Preliminary results were presented from this phase 2 clinical trial by Lipika Goyal, MD, MPhil, Medical Oncologist, Tucker Gosnell Center for Gastrointestinal Cancers, Massachusetts General Hospital, Boston, at the 2020 ASCO annual meeting.
The goal of the study is to assess the results of futibatinib, an investigational FGFR inhibitor, for patients with intrahepatic cholangiocarcinoma (CCA) who have FGFR2 fusions or other FGFR2 rearrangements.
Patients with these characteristics were enrolled if they had locally advanced or metastatic, unresectable cancer, had disease progression (getting worse) after 1 or more lines of systemic chemotherapy, and had received no previous therapy with an FGFR inhibitor.
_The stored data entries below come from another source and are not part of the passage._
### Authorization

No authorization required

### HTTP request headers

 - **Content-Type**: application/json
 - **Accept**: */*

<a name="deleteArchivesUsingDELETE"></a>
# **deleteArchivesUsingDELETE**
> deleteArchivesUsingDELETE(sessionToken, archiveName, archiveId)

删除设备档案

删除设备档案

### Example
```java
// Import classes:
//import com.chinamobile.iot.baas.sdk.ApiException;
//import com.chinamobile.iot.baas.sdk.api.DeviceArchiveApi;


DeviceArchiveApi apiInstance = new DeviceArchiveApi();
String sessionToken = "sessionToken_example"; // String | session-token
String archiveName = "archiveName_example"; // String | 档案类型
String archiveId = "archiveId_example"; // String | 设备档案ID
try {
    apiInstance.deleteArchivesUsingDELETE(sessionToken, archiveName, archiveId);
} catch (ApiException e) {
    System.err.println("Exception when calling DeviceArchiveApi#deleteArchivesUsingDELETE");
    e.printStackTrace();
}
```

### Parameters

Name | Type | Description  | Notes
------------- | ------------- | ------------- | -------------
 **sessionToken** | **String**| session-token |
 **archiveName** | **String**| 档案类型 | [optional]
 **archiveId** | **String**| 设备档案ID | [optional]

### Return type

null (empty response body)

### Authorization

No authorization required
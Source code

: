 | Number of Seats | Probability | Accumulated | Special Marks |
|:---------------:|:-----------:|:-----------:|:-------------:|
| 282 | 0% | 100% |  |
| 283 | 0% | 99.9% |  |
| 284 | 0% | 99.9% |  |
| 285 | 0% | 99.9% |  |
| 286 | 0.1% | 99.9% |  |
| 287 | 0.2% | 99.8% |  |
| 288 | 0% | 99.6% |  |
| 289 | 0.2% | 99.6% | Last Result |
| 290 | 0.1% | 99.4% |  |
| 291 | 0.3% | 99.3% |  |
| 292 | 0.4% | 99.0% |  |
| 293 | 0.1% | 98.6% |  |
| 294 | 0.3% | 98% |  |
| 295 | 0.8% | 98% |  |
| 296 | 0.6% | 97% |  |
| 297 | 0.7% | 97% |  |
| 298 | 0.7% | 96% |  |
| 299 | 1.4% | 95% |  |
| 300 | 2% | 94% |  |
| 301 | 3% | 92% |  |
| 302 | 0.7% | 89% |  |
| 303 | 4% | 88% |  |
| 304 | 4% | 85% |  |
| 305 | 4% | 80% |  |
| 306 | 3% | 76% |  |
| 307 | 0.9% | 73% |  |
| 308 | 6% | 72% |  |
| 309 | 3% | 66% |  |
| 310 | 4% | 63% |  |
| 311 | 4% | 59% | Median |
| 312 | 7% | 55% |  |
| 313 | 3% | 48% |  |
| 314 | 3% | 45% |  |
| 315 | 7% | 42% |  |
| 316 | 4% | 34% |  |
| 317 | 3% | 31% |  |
A total of 103 patients enrolled in the study were given 20 mg of futibatinib orally, once daily, until disease progression, drug intolerance, withdrawal of consent, or death.
Promising Results
The following data were available for 67 patients who had 6 months or longer of follow-up. Of these patients, 45% had had 1 previous chemotherapy treatment, 28% had 2 lines of chemotherapy, and 27% of the patients had 3 or more lines of chemotherapy.
Measuring change in tumor from baseline (the start of the study), the objective response rate in these patients was 37.3%, and the disease control rate was 82.1%. Responses were durable, with an average duration of response of 8.3 months.
Side Effects
Serious treatment-related side effects occurred in 10.4% of the patients. The most frequent treatment-related adverse events, each of these occurring in more than 20% of patients, included hyperphosphatemia (81%), diarrhea (37%), dry mouth (33%), alopecia (30%), dry skin (27%), and fatigue (24%). The safety profile was deemed consistent with this drug class of FGFR inhibitors.
The data support the efficacy and safety of futibatinib in patients with CCA and FGFR2 genetic alterations whose disease progressed after chemotherapy.
This clinical trial is closed to new enrollees but a phase 3 clinical trial of futibatinib versus chemotherapy is enrolling new patients at www.ClinicalTrials.gov (NCT04093362).